TASK REQUIREMENTS: Copy everything in the records, character for character, except images.

=== RECORDS SHOWN ===

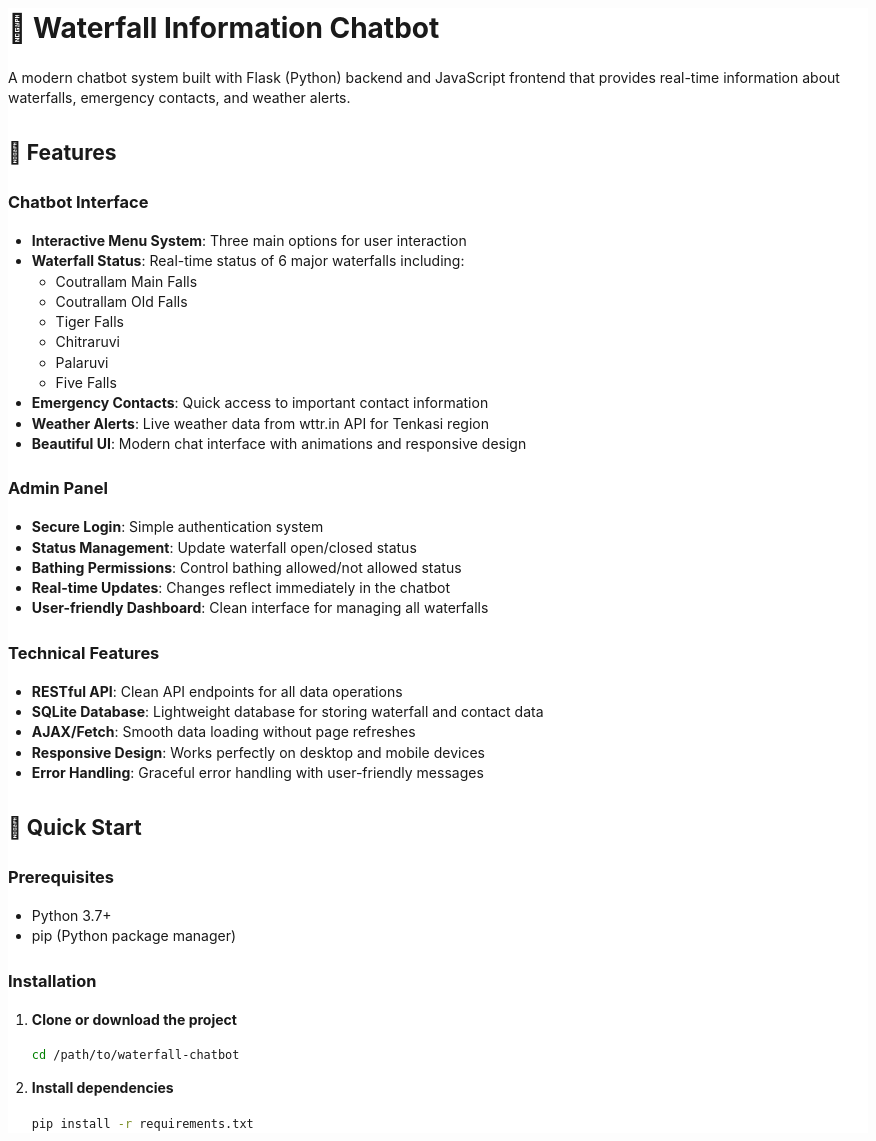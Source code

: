 # 💬 Waterfall Information Chatbot

A modern chatbot system built with Flask (Python) backend and JavaScript frontend that provides real-time information about waterfalls, emergency contacts, and weather alerts.

## 🌟 Features

### Chatbot Interface
- **Interactive Menu System**: Three main options for user interaction
- **Waterfall Status**: Real-time status of 6 major waterfalls including:
  - Coutrallam Main Falls
  - Coutrallam Old Falls
  - Tiger Falls
  - Chitraruvi
  - Palaruvi
  - Five Falls
- **Emergency Contacts**: Quick access to important contact information
- **Weather Alerts**: Live weather data from wttr.in API for Tenkasi region
- **Beautiful UI**: Modern chat interface with animations and responsive design

### Admin Panel
- **Secure Login**: Simple authentication system
- **Status Management**: Update waterfall open/closed status
- **Bathing Permissions**: Control bathing allowed/not allowed status
- **Real-time Updates**: Changes reflect immediately in the chatbot
- **User-friendly Dashboard**: Clean interface for managing all waterfalls

### Technical Features
- **RESTful API**: Clean API endpoints for all data operations
- **SQLite Database**: Lightweight database for storing waterfall and contact data
- **AJAX/Fetch**: Smooth data loading without page refreshes
- **Responsive Design**: Works perfectly on desktop and mobile devices
- **Error Handling**: Graceful error handling with user-friendly messages

## 🚀 Quick Start

### Prerequisites
- Python 3.7+
- pip (Python package manager)

### Installation

1. **Clone or download the project**
   ```bash
   cd /path/to/waterfall-chatbot
   ```

2. **Install dependencies**
   ```bash
   pip install -r requirements.txt
   ```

===

EXERCISE SOLUTION:
Source code

: # 💬 Waterfall Information Chatbot

A modern chatbot system built with Flask (Python) backend and JavaScript frontend that provides real-time information about waterfalls, emergency contacts, and weather alerts.

## 🌟 Features

### Chatbot Interface
- **Interactive Menu System**: Three main options for user interaction
- **Waterfall Status**: Real-time status of 6 major waterfalls including:
  - Coutrallam Main Falls
  - Coutrallam Old Falls
  - Tiger Falls
  - Chitraruvi
  - Palaruvi
  - Five Falls
- **Emergency Contacts**: Quick access to important contact information
- **Weather Alerts**: Live weather data from wttr.in API for Tenkasi region
- **Beautiful UI**: Modern chat interface with animations and responsive design

### Admin Panel
- **Secure Login**: Simple authentication system
- **Status Management**: Update waterfall open/closed status
- **Bathing Permissions**: Control bathing allowed/not allowed status
- **Real-time Updates**: Changes reflect immediately in the chatbot
- **User-friendly Dashboard**: Clean interface for managing all waterfalls

### Technical Features
- **RESTful API**: Clean API endpoints for all data operations
- **SQLite Database**: Lightweight database for storing waterfall and contact data
- **AJAX/Fetch**: Smooth data loading without page refreshes
- **Responsive Design**: Works perfectly on desktop and mobile devices
- **Error Handling**: Graceful error handling with user-friendly messages

## 🚀 Quick Start

### Prerequisites
- Python 3.7+
- pip (Python package manager)

### Installation

1. **Clone or download the project**
   ```bash
   cd /path/to/waterfall-chatbot
   ```

2. **Install dependencies**
   ```bash
   pip install -r requirements.txt
   ```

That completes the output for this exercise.